I’ll give you a quick example. In construction, direct labor is part of the cost of goods sold and administrative labor is part of the expenses. In the restaurant industry, all the labor might be in the administrative expenses. Different industries have different conventions about how they report things and why. You have to dive into each new industry and learn it all from scratch each and every time. It takes a huge amount of effort and time. That’s window shopping.
What I prefer is shopping like grocery stores and shopping where you create a list. You’re like, “This is what I want.” Once you’ve decided that you want a machine shop in Upstate New York, you need the Yellow Pages. You can find them all and then you are free to build relationships with business owners. Earlier, I explained that if a business owner doesn’t know a potential buyer, they might go to a broker. If they’ve been contacted by someone who says, “I’m looking for a business that matches the description of your business,” now they know someone.
This is what they call proprietary search in the world of business buying, where you’re out there trying to network, talk to people, and meet those owners to try and create your own deal flow from people who may not yet be for sale. Some of the people that I work with will talk with a lot of these people and nobody wants to sell. All of a sudden, something happens in one of those top things. Someone is on the phone saying, “We should talk about this.”
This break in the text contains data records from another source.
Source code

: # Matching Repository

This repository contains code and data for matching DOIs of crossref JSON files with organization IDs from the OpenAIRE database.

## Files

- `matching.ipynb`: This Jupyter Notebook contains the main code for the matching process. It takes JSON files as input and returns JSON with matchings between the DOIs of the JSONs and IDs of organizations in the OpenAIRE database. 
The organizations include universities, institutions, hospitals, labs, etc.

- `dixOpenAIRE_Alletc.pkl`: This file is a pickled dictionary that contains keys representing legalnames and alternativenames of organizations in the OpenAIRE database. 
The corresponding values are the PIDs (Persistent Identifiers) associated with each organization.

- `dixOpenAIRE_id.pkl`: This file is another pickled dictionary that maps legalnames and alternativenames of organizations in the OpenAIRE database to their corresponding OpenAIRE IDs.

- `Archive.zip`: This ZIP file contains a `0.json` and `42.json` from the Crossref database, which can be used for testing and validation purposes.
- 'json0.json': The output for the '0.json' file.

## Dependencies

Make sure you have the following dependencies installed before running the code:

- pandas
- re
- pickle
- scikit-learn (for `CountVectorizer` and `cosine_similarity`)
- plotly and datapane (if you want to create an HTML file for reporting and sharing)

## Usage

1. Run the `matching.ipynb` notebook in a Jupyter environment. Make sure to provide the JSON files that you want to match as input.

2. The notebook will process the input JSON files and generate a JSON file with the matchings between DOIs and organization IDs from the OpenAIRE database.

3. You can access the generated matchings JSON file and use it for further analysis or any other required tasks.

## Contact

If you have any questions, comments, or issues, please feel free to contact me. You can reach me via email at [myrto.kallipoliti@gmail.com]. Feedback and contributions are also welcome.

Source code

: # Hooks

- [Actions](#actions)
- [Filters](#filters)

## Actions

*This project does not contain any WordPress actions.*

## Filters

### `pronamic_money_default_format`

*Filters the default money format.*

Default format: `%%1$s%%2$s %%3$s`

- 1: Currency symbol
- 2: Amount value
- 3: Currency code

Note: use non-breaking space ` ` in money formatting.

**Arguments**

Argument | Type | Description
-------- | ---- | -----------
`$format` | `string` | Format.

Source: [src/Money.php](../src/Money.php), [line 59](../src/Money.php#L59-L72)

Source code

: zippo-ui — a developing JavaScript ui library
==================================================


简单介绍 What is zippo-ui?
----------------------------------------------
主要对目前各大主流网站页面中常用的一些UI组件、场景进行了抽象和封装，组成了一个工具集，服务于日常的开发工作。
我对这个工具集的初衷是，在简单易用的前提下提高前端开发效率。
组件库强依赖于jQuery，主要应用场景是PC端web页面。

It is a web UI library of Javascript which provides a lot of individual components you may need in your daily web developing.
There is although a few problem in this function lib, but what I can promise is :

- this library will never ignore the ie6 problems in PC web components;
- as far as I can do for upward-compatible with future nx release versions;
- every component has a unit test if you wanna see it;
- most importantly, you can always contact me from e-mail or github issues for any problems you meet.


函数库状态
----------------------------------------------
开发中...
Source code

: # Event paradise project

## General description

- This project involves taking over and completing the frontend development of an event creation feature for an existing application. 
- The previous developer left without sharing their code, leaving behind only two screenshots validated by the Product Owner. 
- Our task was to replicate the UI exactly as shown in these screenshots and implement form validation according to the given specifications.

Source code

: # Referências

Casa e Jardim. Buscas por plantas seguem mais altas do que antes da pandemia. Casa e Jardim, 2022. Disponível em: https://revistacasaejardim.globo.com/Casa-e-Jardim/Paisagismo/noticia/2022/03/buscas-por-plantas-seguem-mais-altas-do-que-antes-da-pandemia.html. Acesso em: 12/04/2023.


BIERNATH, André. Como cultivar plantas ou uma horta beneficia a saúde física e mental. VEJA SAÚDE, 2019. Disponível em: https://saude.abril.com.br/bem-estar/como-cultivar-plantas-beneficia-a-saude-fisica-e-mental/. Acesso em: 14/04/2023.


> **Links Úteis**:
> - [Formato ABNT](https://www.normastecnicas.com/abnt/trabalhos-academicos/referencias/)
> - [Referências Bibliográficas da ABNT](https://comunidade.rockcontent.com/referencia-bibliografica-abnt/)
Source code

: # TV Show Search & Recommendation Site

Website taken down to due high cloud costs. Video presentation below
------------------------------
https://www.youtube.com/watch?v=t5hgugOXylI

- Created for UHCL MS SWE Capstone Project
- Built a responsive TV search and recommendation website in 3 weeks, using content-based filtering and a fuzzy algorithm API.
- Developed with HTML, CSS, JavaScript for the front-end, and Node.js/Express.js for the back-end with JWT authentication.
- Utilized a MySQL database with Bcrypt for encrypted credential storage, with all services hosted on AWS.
This has been fascinating, David. You are a wealth of knowledge. What’s the best place for our readers who want to continue the conversation, talk with you, or hire you? What’s the best way for folks and our readers to reach out to you?
If anyone is interested in buying and selling businesses, you hit over to my YouTube channel. Look up David Barnett Small Business. I rip the audio feed and put it on a podcast feed. Any of the podcast services will have that. DavidCBarnett.com is my blog site. That’s the central nervous system of all of it. You’ll find my contact info and all that stuff there.
David, thank you so much for coming on and sharing your valuable expertise and knowledge with us. I appreciate it.
Scott, it’s been fun. Thanks for having me.
You learn it straight from the source there. Somebody who’s got a ton of experience expresses that during the episode. If you’re interested in buying the business selling business, check him out. Check out his podcast, YouTube, and several books. This guy is a wealth of knowledge and is willing to share that to help you make the right decision versus the wrong buy. Go out and take some action. We’ll see you all at the top. Bye.
- David Barnett Small Business – YouTube
- David C Barnett Small Business and Deal Making M&A SMB
About David Barnett
Barnett loves to say that it took him 10 years to un-learn what he was taught in business school. University had trained him to be a middle-manager in big enterprises, he was totally unprepared for the realities of small business.
After a career in advertising sales, Barnett started several businesses including a commercial debt brokerage house. Helping to finance small and medium sized businesses led to the field of business brokerage. Over several years, Barnett sold dozens of businesses for others while also managing his own portfolio of income properties and starting his career as a local private investor.
Barnett regularly consults with professionals and banks on business and asset values. Presently he also works with entrepreneurs and would-be entrepreneurs around the world who are buying, selling or trying to improve their businesses.